04 May 2008

Sharpe's Mission

Too Much Almost undoes Sharpe’s Mission

By Kristin Battestella

Compared to the first nearly original script Sharpe’s Gold, I should be thankful for all the things Sharpe’s Mission does well. This composite story for Eoghan Harris has all the good things from the Sharpe series, but it’s almost too much of a good thing.

Major Richard Sharpe (Sean Bean) and Sergeant Harper (Daragh O’Malley) must go on a mission to destroy a French ammunition store house. Major Ross (James Laurenson) brings in his disfigured explosives specialist friend Pyecroft (Nigel Betts) for the mission, but reconnaissance specialist Major Brand (Mark Strong) and his men, however, are reckless and wild-putting Sharpe’s mission and Wellington’s (Hugh Fraser) camp at risk. Meanwhile, a reporter from England named Shellington (Warren Saire) attempts to charm Sharpe’s wife Jane (Abigail Cruttenden) while he’s away, and Rifleman Harris (Jason Salkey) must protect her.

It’s a lot yes. Everything is good, I must say, but there’s enough material in this first truly original script for two films; gypsies and murder, corruption and trials, poets and infidelity. Maybe writer Eoghan Harris and director Tom Clegg feared things would appear too thin, but there’s something for everyone instead. Trouble is the balance isn’t quite right. Things that should be developed more aren’t, and yet scenes linger where they shouldn’t. Is this film about Sharpe and Jane? Or the crooked Major Brand? Perhaps gypsies and the disfigured Pyecroft? I just don’t know. Do I like Sharpe’s Mission? Of course.
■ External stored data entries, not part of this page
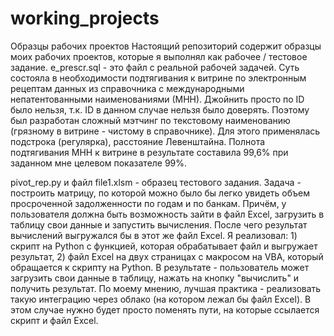 # working_projects
Образцы рабочих проектов
Настоящий репозиторий содержит образцы моих рабочих проектов, которые я выполнял как рабочее / тестовое задание.
e_prescr.sql - это файл с реальной рабочей задачей. Суть состояла в необходимости подтягивания к витрине по электронным рецептам данных
из справочника с международными непатентованными наименованиями (МНН). Джойнить просто по ID было нельзя, т.к. ID в данном случае нельзя было
доверять. Поэтому был разработан сложный мэтчинг по текстовому наименованию (грязному в витрине - чистому в справочнике).
Для этого применялась подстрока (регулярка), расстояние Левенштайна. Полнота подтягивания МНН к витрине в результате составила 99,6% при
заданном мне целевом показателе 99%.

pivot_rep.py и файл file1.xlsm - образец тестового задания. Задача - построить матрицу, по которой можно было бы легко увидеть объем
просроченной задолженности по годам и по банкам. Причём, у пользователя должна быть возможность зайти в файл Excel, загрузить в таблицу свои
данные и запустить вычисления. После чего результат вычислений выгружался бы в этот же файл Excel. Я реализовал: 1) скрипт на Python с функцией,
которая обрабатывает файл и выгружает результат, 2) файл Excel на двух страницах с макросом на VBA, который обращается к скрипту на Python.
В результате - пользователь может загрузить свои данные в таблицу, нажать на кнопку "вычислить" и получить результат.
По моему мнению, лучшая практика - реализовать такую интеграцию через облако (на котором лежал бы файл Excel). В этом случае нужно будет просто
поменять пути, на которые ссылается скрипт и файл Excel.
The guest cast is spot on for Mission. Strong as Major Brand is kind of attractive in an evil creepy way, and Saire’s Shellington is obviously a used car salesman interested in more than just poetry. Betts gives a fine performance as the masked, deformed Pyecroft, and his relationship with Major Ross gives depth to the parallel relationships between Ross, Wellington, and Sharpe. It’s not easy for an actor to work in a mask, and likewise this unnamed and uncredited gypsy girl gives a peculiar performance. She’s not mute, but we never hear her speak onscreen.

Harris and Harper have their moments in Sharpe’s Mission, as well as Ramona. It’s as if the production is trying to give due to all the support in the Sharpe series. They all do lovely, but it’s just so much. Many relationships are discussed in Sharpe’s Mission- everyone from Wellington to Ramona’s “ups and downs”. It may seem strange to say again, but future real life husband and wife Sean Bean and Abigail Cruttenden look like limp fish together onscreen. This of course fits for this Sharpe marriage. It was ill conceived to begin with, and the opposite social positions of Jane and Richard are beginning to interfere with the couple’s bliss. For all the bedroom scenes where they hotten up Jane, she still becomes ugly and stupid the moment a society man is around. The notion that Rifleman Harris is more trusted and more loyal to Sharpe does not bode well for this marriage.

The gypsy look could have been better or less stereotypical, but production values are on form here. This might have been one of the big budget episodes, with plenty of extras, explosions, and sets. Instead of the low budget and bleak war scenarios that Sharpe has presented, Mission treats us to plenty of everything here. Multiple viewings for this one, indeed.